● **Assignment**
Please set the lines down again exactly, from the top of the entries through the line that contains "冠词：更具其发音，在缩写或缩略词前使用 _a_ 或 _an_。".

● **Input data**
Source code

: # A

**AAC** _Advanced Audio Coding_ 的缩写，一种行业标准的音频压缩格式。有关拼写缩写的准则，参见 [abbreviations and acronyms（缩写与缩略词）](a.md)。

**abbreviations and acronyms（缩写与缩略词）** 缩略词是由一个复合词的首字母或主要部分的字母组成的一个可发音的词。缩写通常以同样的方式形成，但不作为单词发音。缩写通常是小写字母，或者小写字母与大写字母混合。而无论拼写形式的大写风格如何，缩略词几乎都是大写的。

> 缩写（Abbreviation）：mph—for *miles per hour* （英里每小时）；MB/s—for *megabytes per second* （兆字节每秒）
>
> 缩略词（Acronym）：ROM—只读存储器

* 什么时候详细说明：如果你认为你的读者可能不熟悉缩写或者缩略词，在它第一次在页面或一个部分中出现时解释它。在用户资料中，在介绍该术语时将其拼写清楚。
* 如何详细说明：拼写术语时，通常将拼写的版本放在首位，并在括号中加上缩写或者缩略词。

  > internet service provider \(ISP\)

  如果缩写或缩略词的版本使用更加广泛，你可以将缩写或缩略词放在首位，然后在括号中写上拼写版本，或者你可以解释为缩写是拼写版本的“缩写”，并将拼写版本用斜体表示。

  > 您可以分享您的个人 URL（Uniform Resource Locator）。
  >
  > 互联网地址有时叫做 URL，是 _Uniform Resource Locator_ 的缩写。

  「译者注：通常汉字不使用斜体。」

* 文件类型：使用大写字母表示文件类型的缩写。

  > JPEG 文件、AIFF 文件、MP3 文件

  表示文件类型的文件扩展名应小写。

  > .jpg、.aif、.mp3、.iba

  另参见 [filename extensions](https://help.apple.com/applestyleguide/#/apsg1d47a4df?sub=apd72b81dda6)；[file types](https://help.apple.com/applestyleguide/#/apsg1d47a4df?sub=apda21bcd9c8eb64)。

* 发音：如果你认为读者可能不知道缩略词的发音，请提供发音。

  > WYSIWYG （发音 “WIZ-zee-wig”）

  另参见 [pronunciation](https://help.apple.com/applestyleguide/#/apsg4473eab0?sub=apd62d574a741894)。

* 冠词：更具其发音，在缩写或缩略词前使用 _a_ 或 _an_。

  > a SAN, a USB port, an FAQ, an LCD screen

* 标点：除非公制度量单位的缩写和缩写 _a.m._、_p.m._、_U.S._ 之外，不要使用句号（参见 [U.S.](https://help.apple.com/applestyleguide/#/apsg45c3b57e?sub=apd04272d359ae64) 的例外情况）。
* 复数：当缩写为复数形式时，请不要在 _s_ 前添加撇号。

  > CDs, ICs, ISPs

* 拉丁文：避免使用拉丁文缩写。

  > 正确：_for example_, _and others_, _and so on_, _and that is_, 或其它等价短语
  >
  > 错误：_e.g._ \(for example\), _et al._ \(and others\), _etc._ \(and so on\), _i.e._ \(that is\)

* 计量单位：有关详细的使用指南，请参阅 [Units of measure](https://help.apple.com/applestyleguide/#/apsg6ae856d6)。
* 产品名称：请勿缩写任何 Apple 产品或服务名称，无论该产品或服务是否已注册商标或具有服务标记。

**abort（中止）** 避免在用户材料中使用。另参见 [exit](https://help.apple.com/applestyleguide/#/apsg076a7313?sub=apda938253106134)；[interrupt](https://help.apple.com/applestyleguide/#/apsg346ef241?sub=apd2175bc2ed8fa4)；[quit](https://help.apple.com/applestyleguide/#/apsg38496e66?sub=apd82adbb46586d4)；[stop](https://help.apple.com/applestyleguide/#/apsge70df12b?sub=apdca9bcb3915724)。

● **Finished exercise**
Source code

: # A

**AAC** _Advanced Audio Coding_ 的缩写，一种行业标准的音频压缩格式。有关拼写缩写的准则，参见 [abbreviations and acronyms（缩写与缩略词）](a.md)。

**abbreviations and acronyms（缩写与缩略词）** 缩略词是由一个复合词的首字母或主要部分的字母组成的一个可发音的词。缩写通常以同样的方式形成，但不作为单词发音。缩写通常是小写字母，或者小写字母与大写字母混合。而无论拼写形式的大写风格如何，缩略词几乎都是大写的。

> 缩写（Abbreviation）：mph—for *miles per hour* （英里每小时）；MB/s—for *megabytes per second* （兆字节每秒）
>
> 缩略词（Acronym）：ROM—只读存储器

* 什么时候详细说明：如果你认为你的读者可能不熟悉缩写或者缩略词，在它第一次在页面或一个部分中出现时解释它。在用户资料中，在介绍该术语时将其拼写清楚。
* 如何详细说明：拼写术语时，通常将拼写的版本放在首位，并在括号中加上缩写或者缩略词。

  > internet service provider \(ISP\)

  如果缩写或缩略词的版本使用更加广泛，你可以将缩写或缩略词放在首位，然后在括号中写上拼写版本，或者你可以解释为缩写是拼写版本的“缩写”，并将拼写版本用斜体表示。

  > 您可以分享您的个人 URL（Uniform Resource Locator）。
  >
  > 互联网地址有时叫做 URL，是 _Uniform Resource Locator_ 的缩写。

  「译者注：通常汉字不使用斜体。」

* 文件类型：使用大写字母表示文件类型的缩写。

  > JPEG 文件、AIFF 文件、MP3 文件

  表示文件类型的文件扩展名应小写。

  > .jpg、.aif、.mp3、.iba

  另参见 [filename extensions](https://help.apple.com/applestyleguide/#/apsg1d47a4df?sub=apd72b81dda6)；[file types](https://help.apple.com/applestyleguide/#/apsg1d47a4df?sub=apda21bcd9c8eb64)。

* 发音：如果你认为读者可能不知道缩略词的发音，请提供发音。

  > WYSIWYG （发音 “WIZ-zee-wig”）

  另参见 [pronunciation](https://help.apple.com/applestyleguide/#/apsg4473eab0?sub=apd62d574a741894)。

* 冠词：更具其发音，在缩写或缩略词前使用 _a_ 或 _an_。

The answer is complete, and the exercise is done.